++++ STUDY MATERIAL ++++

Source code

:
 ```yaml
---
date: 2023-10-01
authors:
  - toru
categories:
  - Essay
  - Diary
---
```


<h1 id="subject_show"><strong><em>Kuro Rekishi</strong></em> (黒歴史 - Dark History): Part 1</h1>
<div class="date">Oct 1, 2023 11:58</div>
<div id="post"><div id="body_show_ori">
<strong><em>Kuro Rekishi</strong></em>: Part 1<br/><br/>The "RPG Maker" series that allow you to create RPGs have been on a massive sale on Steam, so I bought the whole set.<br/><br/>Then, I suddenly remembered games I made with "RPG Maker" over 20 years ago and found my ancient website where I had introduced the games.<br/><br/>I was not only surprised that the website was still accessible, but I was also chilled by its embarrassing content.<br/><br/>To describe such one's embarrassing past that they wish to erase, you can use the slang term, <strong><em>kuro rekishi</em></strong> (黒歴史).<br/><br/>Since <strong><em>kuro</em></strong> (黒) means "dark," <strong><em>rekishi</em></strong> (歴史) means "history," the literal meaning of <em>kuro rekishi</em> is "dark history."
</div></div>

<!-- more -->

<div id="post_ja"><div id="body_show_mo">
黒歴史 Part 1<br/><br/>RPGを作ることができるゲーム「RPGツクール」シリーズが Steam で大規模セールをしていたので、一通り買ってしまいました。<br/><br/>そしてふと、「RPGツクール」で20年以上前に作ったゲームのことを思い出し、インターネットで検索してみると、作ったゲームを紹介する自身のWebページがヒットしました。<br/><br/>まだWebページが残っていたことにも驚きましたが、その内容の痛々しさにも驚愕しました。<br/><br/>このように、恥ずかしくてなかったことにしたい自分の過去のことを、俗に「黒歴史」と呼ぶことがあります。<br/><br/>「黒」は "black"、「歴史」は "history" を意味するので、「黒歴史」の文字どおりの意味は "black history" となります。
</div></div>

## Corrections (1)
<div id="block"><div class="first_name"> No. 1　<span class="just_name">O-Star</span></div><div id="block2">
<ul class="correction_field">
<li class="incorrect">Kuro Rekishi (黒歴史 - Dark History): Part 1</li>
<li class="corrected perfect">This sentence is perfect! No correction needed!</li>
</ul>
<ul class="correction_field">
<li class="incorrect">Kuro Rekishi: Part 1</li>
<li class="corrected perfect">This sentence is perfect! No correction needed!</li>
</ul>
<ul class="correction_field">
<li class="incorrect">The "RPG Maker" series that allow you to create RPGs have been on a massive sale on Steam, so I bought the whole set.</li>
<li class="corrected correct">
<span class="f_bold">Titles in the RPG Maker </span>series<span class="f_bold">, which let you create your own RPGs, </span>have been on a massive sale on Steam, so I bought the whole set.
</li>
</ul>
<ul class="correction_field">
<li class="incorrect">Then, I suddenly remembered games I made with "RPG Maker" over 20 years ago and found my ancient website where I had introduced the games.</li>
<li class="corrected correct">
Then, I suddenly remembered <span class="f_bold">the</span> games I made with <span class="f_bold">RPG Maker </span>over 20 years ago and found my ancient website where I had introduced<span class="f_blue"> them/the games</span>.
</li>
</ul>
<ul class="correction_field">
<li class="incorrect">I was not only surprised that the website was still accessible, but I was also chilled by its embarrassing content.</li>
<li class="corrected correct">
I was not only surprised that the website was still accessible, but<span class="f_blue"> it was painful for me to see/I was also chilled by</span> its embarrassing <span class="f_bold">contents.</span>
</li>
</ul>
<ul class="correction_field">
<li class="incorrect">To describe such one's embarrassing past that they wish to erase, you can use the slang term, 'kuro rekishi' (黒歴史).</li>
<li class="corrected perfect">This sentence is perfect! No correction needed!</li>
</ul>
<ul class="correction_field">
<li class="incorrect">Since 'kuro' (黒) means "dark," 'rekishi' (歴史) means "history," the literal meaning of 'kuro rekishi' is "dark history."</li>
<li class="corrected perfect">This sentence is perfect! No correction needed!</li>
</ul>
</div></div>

++++

▸ **YOUR OBJECTIVE**
The result consists of the line with "introduced the games.</li>" through the last line of the entries above, repeated exactly and with nothing else.

▸ **OUTPUT**
<li class="incorrect">Then, I suddenly remembered games I made with "RPG Maker" over 20 years ago and found my ancient website where I had introduced the games.</li>
<li class="corrected correct">
Then, I suddenly remembered <span class="f_bold">the</span> games I made with <span class="f_bold">RPG Maker </span>over 20 years ago and found my ancient website where I had introduced<span class="f_blue"> them/the games</span>.
</li>
</ul>
<ul class="correction_field">
<li class="incorrect">I was not only surprised that the website was still accessible, but I was also chilled by its embarrassing content.</li>
<li class="corrected correct">
I was not only surprised that the website was still accessible, but<span class="f_blue"> it was painful for me to see/I was also chilled by</span> its embarrassing <span class="f_bold">contents.</span>
</li>
</ul>
<ul class="correction_field">
<li class="incorrect">To describe such one's embarrassing past that they wish to erase, you can use the slang term, 'kuro rekishi' (黒歴史).</li>
<li class="corrected perfect">This sentence is perfect! No correction needed!</li>
</ul>
<ul class="correction_field">
<li class="incorrect">Since 'kuro' (黒) means "dark," 'rekishi' (歴史) means "history," the literal meaning of 'kuro rekishi' is "dark history."</li>
<li class="corrected perfect">This sentence is perfect! No correction needed!</li>
</ul>
</div></div>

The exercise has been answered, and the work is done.